The policy measures jointly announced by the Treasury, FDIC and Federal Reserve to help deposit migration within the banking system are likely quelling some concerns around a broader contagion (at least for now). And price action in the S&P 500 beyond Financials is buffeted by a lower rates environment.
Treasury yields across the curve are sharply lower; 2-year yields are down ~50 bps, while 10-year Yields are down ~20 bps. Traders continue to price out a Fed reacceleration in March and a possible pause and rate cuts in 2023.
But with the VIX trading at +25, it is still challenging for investors to operate in the Red Zone( +20)

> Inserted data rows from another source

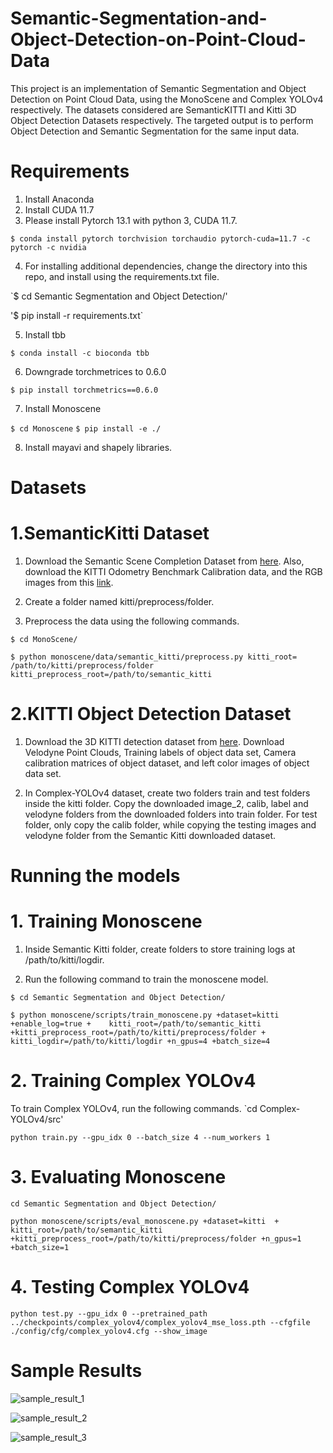 # Semantic-Segmentation-and-Object-Detection-on-Point-Cloud-Data

This project is an implementation of Semantic Segmentation and Object Detection on Point Cloud Data, using the MonoScene and Complex YOLOv4 respectively. The datasets considered are SemanticKITTI and Kitti 3D Object Detection Datasets respectively. The targeted output is to perform Object Detection and Semantic Segmentation for the same input data.

# Requirements
1. Install Anaconda 
2. Install CUDA 11.7
3. Please install Pytorch 13.1 with python 3, CUDA 11.7.

`$ conda install pytorch torchvision torchaudio pytorch-cuda=11.7 -c pytorch -c nvidia`

4. For installing additional dependencies, change the directory into this repo, and install using the requirements.txt file. 

`$ cd Semantic Segmentation and Object Detection/'

'$ pip install -r requirements.txt`


5. Install tbb

`$ conda install -c bioconda tbb`

6. Downgrade torchmetrices to 0.6.0

`$ pip install torchmetrics==0.6.0`

7. Install Monoscene

`$ cd Monoscene`
`$ pip install -e ./`

8. Install mayavi and shapely libraries. 

# Datasets 

# 1.SemanticKitti Dataset

1. Download the Semantic Scene Completion Dataset from [here](http://www.semantic-kitti.org/dataset.html#download). Also, download the KITTI Odometry Benchmark Calibration data, and the RGB images from this [link](https://www.cvlibs.net/datasets/kitti/eval_odometry.php).

2. Create a folder named kitti/preprocess/folder.

3. Preprocess the data using the following commands.

`$ cd MonoScene/`

`$ python monoscene/data/semantic_kitti/preprocess.py kitti_root= /path/to/kitti/preprocess/folder kitti_preprocess_root=/path/to/semantic_kitti`

# 2.KITTI Object Detection Dataset

1. Download the 3D KITTI detection dataset from [here](https://www.cvlibs.net/datasets/kitti/eval_object.php?obj_benchmark=3d). Download Velodyne Point Clouds, Training labels of object data set, Camera calibration matrices of object dataset, and left color images of object data set. 

2. In Complex-YOLOv4 dataset, create two folders train and test folders inside the kitti folder. Copy the downloaded image_2, calib, label and velodyne folders from the downloaded folders into train folder. For test folder, only copy the calib folder, while copying the testing images and velodyne folder from the Semantic Kitti downloaded dataset. 


# Running the models

# 1. Training Monoscene
1. Inside Semantic Kitti folder, create folders to store training logs at /path/to/kitti/logdir.

2. Run the following command to train the monoscene model. 

`$ cd Semantic Segmentation and Object Detection/`

`$ python monoscene/scripts/train_monoscene.py +dataset=kitti +enable_log=true +    kitti_root=/path/to/semantic_kitti  +kitti_preprocess_root=/path/to/kitti/preprocess/folder +    kitti_logdir=/path/to/kitti/logdir +n_gpus=4 +batch_size=4`


# 2. Training Complex YOLOv4
To train Complex YOLOv4, run the following commands. 
`cd Complex-YOLOv4/src'

`python train.py --gpu_idx 0 --batch_size 4 --num_workers 1`


# 3. Evaluating Monoscene 
`cd Semantic Segmentation and Object Detection/`

`python monoscene/scripts/eval_monoscene.py +dataset=kitti  +    kitti_root=/path/to/semantic_kitti  +kitti_preprocess_root=/path/to/kitti/preprocess/folder +n_gpus=1 +batch_size=1`

# 4. Testing Complex YOLOv4
`python test.py --gpu_idx 0 --pretrained_path ../checkpoints/complex_yolov4/complex_yolov4_mse_loss.pth --cfgfile ./config/cfg/complex_yolov4.cfg --show_image`


# Sample Results

![sample_result_1](https://user-images.githubusercontent.com/80807952/209465690-3d813521-66ac-41a8-ab75-842ec0a79014.png)

![sample_result_2](https://user-images.githubusercontent.com/80807952/209465692-b192aa9f-7c33-4dbe-8a75-b91f8a7b0622.png)


![sample_result_3](https://user-images.githubusercontent.com/80807952/209465697-b51020c3-7a6a-4a04-b9e1-351228a767be.png)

Worryingly there is escalating tensity in the global financial world; this is despite non-US banks' exposure to US regional banks being minimal, with the global systems being well capitalized and flush with liquidity. But US financial stress could lead banks of all stripes to retrench lending to the real economy and tighten broader financial conditions, the amplifying risk to the broader markets. And a lower rates environment would likely hit worldwide banks' profits.

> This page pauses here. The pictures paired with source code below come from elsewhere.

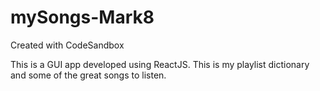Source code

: # mySongs-Mark8
Created with CodeSandbox


This is a GUI app developed using ReactJS. This is my playlist dictionary and some of the great songs to listen. 
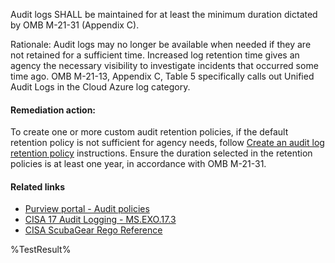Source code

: Audit logs SHALL be maintained for at least the minimum duration dictated by OMB M-21-31 (Appendix C).

Rationale: Audit logs may no longer be available when needed if they are not retained for a sufficient time. Increased log retention time gives an agency the necessary visibility to investigate incidents that occurred some time ago. OMB M-21-13, Appendix C, Table 5 specifically calls out Unified Audit Logs in the Cloud Azure log category.

#### Remediation action:

To create one or more custom audit retention policies, if the default retention policy is not sufficient for agency needs, follow [Create an audit log retention policy](https://learn.microsoft.com/en-us/purview/audit-log-retention-policies?view=o365-worldwide&tabs=microsoft-purview-portal#create-an-audit-log-retention-policy) instructions. Ensure the duration selected in the retention policies is at least one year, in accordance with OMB M-21-31.

#### Related links

* [Purview portal - Audit policies](https://purview.microsoft.com/audit/auditpolicies)
* [CISA 17 Audit Logging - MS.EXO.17.3](https://github.com/cisagov/ScubaGear/blob/main/PowerShell/ScubaGear/baselines/exo.md#msexo173v1)
* [CISA ScubaGear Rego Reference](https://github.com/cisagov/ScubaGear/blob/main/PowerShell/ScubaGear/Rego/EXOConfig.rego#L928)

<!--- Results --->
%TestResult%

Global housing has been a significant concern of late with rising mortgage rates, triggering some fears that MBSs could be the next house of cards to topple.
Last week market sentiment swung from expectations of steeper Fed and ECB hiking cycles with still robust labor market data to financial stability and liquidity concerns following the failures of SVB and Signature Bank (NASDAQ:SBNY). And the speed of the moves in all cross-assets likely sees traders heading for the sidelines.
FOREX
The combination of a still-strong macro backdrop and risks around the banking system has made the Fed's path highly uncertain from here. And with the market packing in a higher US domestic contagion risk, the Dollar has suffered as rates market re-price a lower Fed glide path and even a possibility of a pause.
But the Dollar downside could be limited from here either because a banking crisis would trigger a sharp global risk-off benefitting the Dollar due to its safe-haven status and if systemic risks fade and the focus shifts back to the Fed's inflation fight. Indeed the market stress test is on a collision course with CPI inflation later today.
The market reaction to a hotter-than-expected CPI should be a tell
OIL
Oil prices are caught in a whipsaw of global financial contagion risk. The bigger worry in cross-asset sentiment is that the spillover from US banking stress could lead worldwide banks to curtail lending to the real economy and therefore tighten broader financial conditions, amplifying the growth drag already underway. One way or another, global consumer confidence will take a significant hit, which usually squashes any upcoming travel plans that involve planes, trains and automobiles.
GOLD
Gold investors backed up the truck yesterday on the premise the Fed will have little option to ensure that ample Dollars are in the system event against the backdrop of sticky inflation. With real yields toppling, gold was in vogue.
Even though gold would likely fare exceptionally well in broader bank stress scenarios, the " insurance premium” is getting a little expensive, given the uncertainty around the FED's actual reaction function.